PROBLEM TO WORK ON = Report every line from the following entries that contains the string "logoColor".

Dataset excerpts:
-----
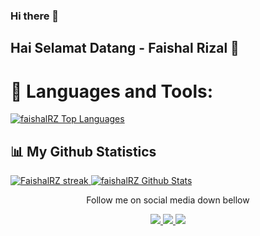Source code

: ### Hi there 👋

<!--
**faishal2727/faishal2727** is a ✨ _special_ ✨ repository because its `README.md` (this file) appears on your GitHub profile.

Here are some ideas to get you started:

- 🔭 I’m currently working on ...
- 🌱 I’m currently learning ...
- 👯 I’m looking to collaborate on ...
- 🤔 I’m looking for help with ...
- 💬 Ask me about ...
- 📫 How to reach me: ...
- 😄 Pronouns: ...
- ⚡ Fun fact: ...
-->

## Hai Selamat Datang - Faishal Rizal 👋

# 🚀 Languages and Tools:

<a href="https://github.com/faishal2727">
<img alt="faishalRZ Top Languages" src="https://github-readme-stats.vercel.app/api/top-langs/?username=faishal2727&langs_count=8&count_private=true&layout=compact&theme=react&hide_border=true&bg_color=0D1117" />
</a>

## 📊 My Github Statistics

<a href="https://github.com/faishal2727">
<img alt="FaishalRZ streak" src="https://github-readme-streak-stats.herokuapp.com/?user=muhfaishalrizal&show_icons=true&count_private=true&theme=react&hide_border=true&bg_color=0D1117"/>
</a>

<a href="https://github.com/faishal2727">
<img alt="faishalRZ Github Stats" src="https://github-readme-stats.vercel.app/api?username=muhfaishalrizal&show_icons=true&count_private=true&theme=react&hide_border=true&bg_color=0D1117" />
</a>

<p align='center'>
 Follow me on social media down bellow
</p>

<p align='center'>
 
  <a href="https://instagram.com/faishal2727">
    <img src="https://img.shields.io/badge/instagram-%23E4405F.svg?&style=for-the-badge&logo=instagram&logoColor=white" />        
  </a>
 <a href="https://github.com/faishal2727">
   <img src="https://img.shields.io/badge/GitHub-100000?style=for-the-badge&logo=github&logoColor=white"/>
 </a>
 <a href="https://twitter.com/@helloGaess_">
   <img src="https://img.shields.io/badge/Twitter-1DA1F2?style=for-the-badge&logo=twitter&logoColor=white"/>
 </a>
-----
SOLVED EXERCISE =
    <img src="https://img.shields.io/badge/instagram-%23E4405F.svg?&style=for-the-badge&logo=instagram&logoColor=white" />        
   <img src="https://img.shields.io/badge/GitHub-100000?style=for-the-badge&logo=github&logoColor=white"/>
   <img src="https://img.shields.io/badge/Twitter-1DA1F2?style=for-the-badge&logo=twitter&logoColor=white"/>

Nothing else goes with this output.